Cardiovascular diseases are the most common type of non-communicable diseases and the leading cause of death and disability, especially in low- and middle-income countries such as Iran (3-5). Several studies showed that the risk factors of such diseases are not in a favorable condition in Iran. Note that 3.6%, 21.6%, 15%,61%, 32%, 47.5%, 13.7%, 1.9%, and 87% of the population suffer from diabetes, are smokers, have a family history of heart diseases, have high cholesterol (higher than 200 mg dL), have high triglycerides (higher than 200 mg dL), have high LDL, have high systolic blood pressure (higher than 140 mmHg), diastolic blood pressure (higher than 90 mm Hg), and have no physical mobility, respectively. These risk factors are rising steadily (6).
The negative impact and the costs of these diseases are increasing every day because of the increasing number of patients as a result of an aging population, the decrease in the age of incidence, as well as the development of new therapies (7). According to the World Health Organization (WHO) in 2008, about 80% of the deaths were related to non-communicable diseases that is, about 29 million cases occur in low- and middle-income countries (about 48% of them occur at a younger age than 70). In the meantime, cardiovascular diseases account for 39% of the cases (8).
In 2004 and 2005, cardiovascular diseases accounted for about 11% of the total expenditure on health, which indicates an 18%increase (9-11). For example one of the common, costly and disabling types of cardiovascular diseases is chronic heart failure (CHF) which afflicts about 2% of the adult population and 6% - 10% of people over 65 in the developed countries (12). It is the cause of staggering costs - about 2% of the budget of the health sector in the UK and more than $ 35 billion of the budget of the United States (13). However, the most common form of cardiovascular diseases, which is the main cause of death in Australia, is coronary heart disease (CHD). Coronary heart disease accounts for about $ 1.81 billion of direct costs which amounts to 30% of the costs related to cardiovascular diseases. The figure is higher than that of any other diseases. Due to the large health and economic impact at the national level, the management and prevention of cardiovascular diseases is Australia’s first health priority (9).
Cardiovascular diseases are among the ones that impose various and often extensive costs on patients. It always seems necessary to evaluate the costs imposed on patients in different times and geographic areas. It is necessary to note that the costs imposed by patients, families, and communities are not limited to the bills paid by patients to health care providers but rather various diseases, particularly chronic and debilitating diseases, require vast expenditures (9, 14).

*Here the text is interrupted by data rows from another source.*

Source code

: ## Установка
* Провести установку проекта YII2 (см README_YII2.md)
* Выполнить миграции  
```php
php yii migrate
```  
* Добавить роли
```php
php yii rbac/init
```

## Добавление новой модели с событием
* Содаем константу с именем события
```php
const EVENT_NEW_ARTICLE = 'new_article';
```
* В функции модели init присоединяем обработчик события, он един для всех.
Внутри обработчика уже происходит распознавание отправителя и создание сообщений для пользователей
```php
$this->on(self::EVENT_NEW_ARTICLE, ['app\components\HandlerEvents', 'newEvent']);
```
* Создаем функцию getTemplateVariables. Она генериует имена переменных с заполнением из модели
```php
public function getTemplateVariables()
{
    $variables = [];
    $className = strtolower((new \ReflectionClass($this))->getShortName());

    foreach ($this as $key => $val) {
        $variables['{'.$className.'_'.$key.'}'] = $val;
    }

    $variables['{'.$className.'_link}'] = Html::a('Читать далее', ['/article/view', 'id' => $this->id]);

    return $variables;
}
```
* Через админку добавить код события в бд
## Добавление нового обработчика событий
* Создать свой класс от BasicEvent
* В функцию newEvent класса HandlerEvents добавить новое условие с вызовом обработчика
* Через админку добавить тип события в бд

For example, in addition to the costs of prevention, treatment and rehabilitation services known as direct medical costs, there are also other costs including direct non-medical costs (costs of travel, accommodation, food, preparation, etc.), indirect costs (costs of absenteeism, loss of job, and disablement for patients or their families), and intangible costs (costs related to pain, stress, and psychological pressure imposed on patients or their families) (14, 15). Therefore, estimating the costs imposed on the patients requires a comprehensive and scientific point of view in relation to the types of costs. It is only under such conditions that a complete delineation of the financial pressure can be exerted on patients or their families (16).
2. Objectives
According to researchers’ best knowledge, no detailed study was conducted on the cost of cardiovascular diseases and their effective factors for patients in Iran. Considering the undeniable importance of costing information in planning and policy making, the present study aimed to analyze the costs of cardiovascular diseases and identify the related factors in hospitalized patients of Tabriz Shahid Madani hospital in 2015.
3. Patients and Methods
This cross-sectional study aimed to analyze the cost-of-illness in cardiovascular diseases. Cost information was obtained with a bottom-up approach from the patients and their families’ perspective. A number of 285 patients, determined using Morgan Table were randomly assessed in Apr 2015. The inclusion criteria consisted of subjects having cardiovascular disease at least one year prior to the study; hospitalization in Tabriz Shahid Madani Hospital in the period of data collection; and patients’ willingness to take part in the study. The patients were excluded if they did not wish to participate in the study. For data collection, this study deployed a researcher-made questionnaire whose validity and reliability were assessed and confirmed by statistical tests.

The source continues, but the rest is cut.